What you will do - The expected response is the full set of records, unchanged.

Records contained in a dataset
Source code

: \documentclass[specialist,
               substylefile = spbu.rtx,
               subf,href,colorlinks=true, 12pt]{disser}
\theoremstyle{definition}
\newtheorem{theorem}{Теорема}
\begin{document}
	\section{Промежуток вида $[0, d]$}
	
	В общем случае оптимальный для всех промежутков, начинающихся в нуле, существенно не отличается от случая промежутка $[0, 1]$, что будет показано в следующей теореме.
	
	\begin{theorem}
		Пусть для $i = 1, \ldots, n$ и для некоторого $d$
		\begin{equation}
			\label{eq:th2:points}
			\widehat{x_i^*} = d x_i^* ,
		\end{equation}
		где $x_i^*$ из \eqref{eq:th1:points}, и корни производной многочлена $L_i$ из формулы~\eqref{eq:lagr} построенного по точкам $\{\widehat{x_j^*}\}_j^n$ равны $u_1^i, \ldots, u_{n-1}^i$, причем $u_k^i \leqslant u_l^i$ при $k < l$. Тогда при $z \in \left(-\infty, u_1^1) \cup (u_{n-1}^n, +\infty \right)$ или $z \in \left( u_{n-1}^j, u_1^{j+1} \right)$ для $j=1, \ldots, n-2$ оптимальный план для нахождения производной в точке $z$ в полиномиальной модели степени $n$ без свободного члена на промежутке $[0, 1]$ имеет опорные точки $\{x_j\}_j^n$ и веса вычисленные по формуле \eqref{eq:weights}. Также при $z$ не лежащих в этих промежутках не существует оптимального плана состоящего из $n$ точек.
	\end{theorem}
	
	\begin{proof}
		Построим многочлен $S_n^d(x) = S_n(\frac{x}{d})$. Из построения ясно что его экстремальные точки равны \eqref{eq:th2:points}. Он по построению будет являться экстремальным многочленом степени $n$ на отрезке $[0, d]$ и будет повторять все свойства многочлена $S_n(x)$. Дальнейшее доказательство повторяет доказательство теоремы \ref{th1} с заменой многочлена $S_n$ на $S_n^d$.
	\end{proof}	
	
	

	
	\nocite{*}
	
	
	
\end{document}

Answer to this problem -
Source code

: \documentclass[specialist,
               substylefile = spbu.rtx,
               subf,href,colorlinks=true, 12pt]{disser}
\theoremstyle{definition}
\newtheorem{theorem}{Теорема}
\begin{document}
	\section{Промежуток вида $[0, d]$}
	
	В общем случае оптимальный для всех промежутков, начинающихся в нуле, существенно не отличается от случая промежутка $[0, 1]$, что будет показано в следующей теореме.
	
	\begin{theorem}
		Пусть для $i = 1, \ldots, n$ и для некоторого $d$
		\begin{equation}
			\label{eq:th2:points}
			\widehat{x_i^*} = d x_i^* ,
		\end{equation}
		где $x_i^*$ из \eqref{eq:th1:points}, и корни производной многочлена $L_i$ из формулы~\eqref{eq:lagr} построенного по точкам $\{\widehat{x_j^*}\}_j^n$ равны $u_1^i, \ldots, u_{n-1}^i$, причем $u_k^i \leqslant u_l^i$ при $k < l$. Тогда при $z \in \left(-\infty, u_1^1) \cup (u_{n-1}^n, +\infty \right)$ или $z \in \left( u_{n-1}^j, u_1^{j+1} \right)$ для $j=1, \ldots, n-2$ оптимальный план для нахождения производной в точке $z$ в полиномиальной модели степени $n$ без свободного члена на промежутке $[0, 1]$ имеет опорные точки $\{x_j\}_j^n$ и веса вычисленные по формуле \eqref{eq:weights}. Также при $z$ не лежащих в этих промежутках не существует оптимального плана состоящего из $n$ точек.
	\end{theorem}
	
	\begin{proof}
		Построим многочлен $S_n^d(x) = S_n(\frac{x}{d})$. Из построения ясно что его экстремальные точки равны \eqref{eq:th2:points}. Он по построению будет являться экстремальным многочленом степени $n$ на отрезке $[0, d]$ и будет повторять все свойства многочлена $S_n(x)$. Дальнейшее доказательство повторяет доказательство теоремы \ref{th1} с заменой многочлена $S_n$ на $S_n^d$.
	\end{proof}	
	
	

	
	\nocite{*}
	
	
	
\end{document}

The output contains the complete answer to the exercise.